United States District Court, S.D. New York
Dec 2, 2011
08 Civ. 03653 (BSJ) (MHD) (S.D.N.Y. Dec. 2, 2011)

Opinion

08 Civ. 03653 (BSJ) (MHD).

December 02, 2011.


Memorandum and Order


On November 10, 2011, the Court held a hearing regarding final approval of the proposed settlement and requested attorneys' fees in this class action. For the reasons stated on the record, the settlement of S9 million was approved as fair, reasonable, and adequate, and the Court awarded attorneys' fees in the amount of one third of the total recovery. In advance of the hearing, James J. Hayes submitted written objections to the proposed settlement and attorneys' fees in the form of a formal objection to the preliminary settlement approval ("Hayes Opp. Mem.") and a subsequent letter to the Court dated October 17, 2011 ("Hayes Letter"). At the hearing, Mr. Hayes made two oral motions and reiterated his written objections to the proposed settlement and attorneys' fees.

On August 2, 2011, this Court entered an Order Preliminarily Approving the Settlement and Providing For Notice of Settlement. Dkt. 74. On August 4, 2011, Mr. Hayes filed his Opposition to Preliminary Approval of the Settlement. Dkt. 78. This Court issued an order on August 9, 2011, which directed the Clerk of the Court to accept Mr. Hayes' opposition papers, and noted that Mr. Hayes' objections would be considered at the fairness hearing. Dkt. 76.

The Court has also reviewed Mr. Hayes' letter motion for reconsideration, dated November 18, 2011, and finds that it essentially reargues the same issues that the Court addressed both at the fairness hearing and now in this opinion.

I. PRESUMPTION OF FAIRNESS

Mr. Hayes first asserts that the Second Circuit's decision in In re Initial Public Offerings Securities Litigation, 471 F.3d 24 (2d Cir. 2006), prohibits courts from presuming that a proposed settlement is fair "even if the settlement is reached in arm's-length negotiations between experienced, capable counsel after meaningful discovery." Hayes Opp. Mem. 2. According to Mr. Hayes, the IPO decision requires courts to apply a heightened level of scrutiny and places the burden on the proponents of the settlement to make an affirmative showing of fairness by a preponderance of the evidence. See Hayes Letter 1-2; Hayes Opp. Mem. 2.

Mr. Hayes' interpretation of the decision in IPO is incorrect. That decision clarified the standards for deciding a motion for class certification under Rules 23(a) and (b). IPO, 471 F.3d at 26. This Court has been unable to locate any precedent where a court applied a preponderance standard in determining the fairness of a proposed class settlement under Rule 23(e), and rejects Mr. Hayes' position as inapposite.

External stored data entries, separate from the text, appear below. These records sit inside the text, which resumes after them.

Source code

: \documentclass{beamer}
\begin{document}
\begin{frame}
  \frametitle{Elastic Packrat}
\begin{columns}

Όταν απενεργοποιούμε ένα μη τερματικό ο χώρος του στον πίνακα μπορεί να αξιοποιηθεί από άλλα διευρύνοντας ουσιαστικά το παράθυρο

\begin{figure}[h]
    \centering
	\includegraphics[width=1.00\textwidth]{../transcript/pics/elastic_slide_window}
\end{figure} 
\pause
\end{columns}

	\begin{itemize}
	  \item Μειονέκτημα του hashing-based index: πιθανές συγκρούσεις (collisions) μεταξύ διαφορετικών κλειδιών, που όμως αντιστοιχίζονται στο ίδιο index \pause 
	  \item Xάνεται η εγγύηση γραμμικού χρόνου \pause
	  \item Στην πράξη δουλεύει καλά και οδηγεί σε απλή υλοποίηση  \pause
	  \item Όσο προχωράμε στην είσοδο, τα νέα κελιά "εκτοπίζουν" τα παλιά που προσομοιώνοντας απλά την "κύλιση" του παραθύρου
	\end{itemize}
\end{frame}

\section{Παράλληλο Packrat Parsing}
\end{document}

It is well settled in this Circuit that courts may presume fairness where the proposed settlement is the result of "arm's-length negotiations between experienced, capable counsel after meaningful discovery." Wal-Mart Stores, Inc. v. Visa U.S.A., Inc., 396 F.3d 96, 116 (2d Cir. 2005). As this Court observed at the fairness hearing, the parties here employed an arm's-length negotiation process, which included the use of an experienced mediator, and counsel for both sides were highly capable. Hr'g Tr. 23:11-15.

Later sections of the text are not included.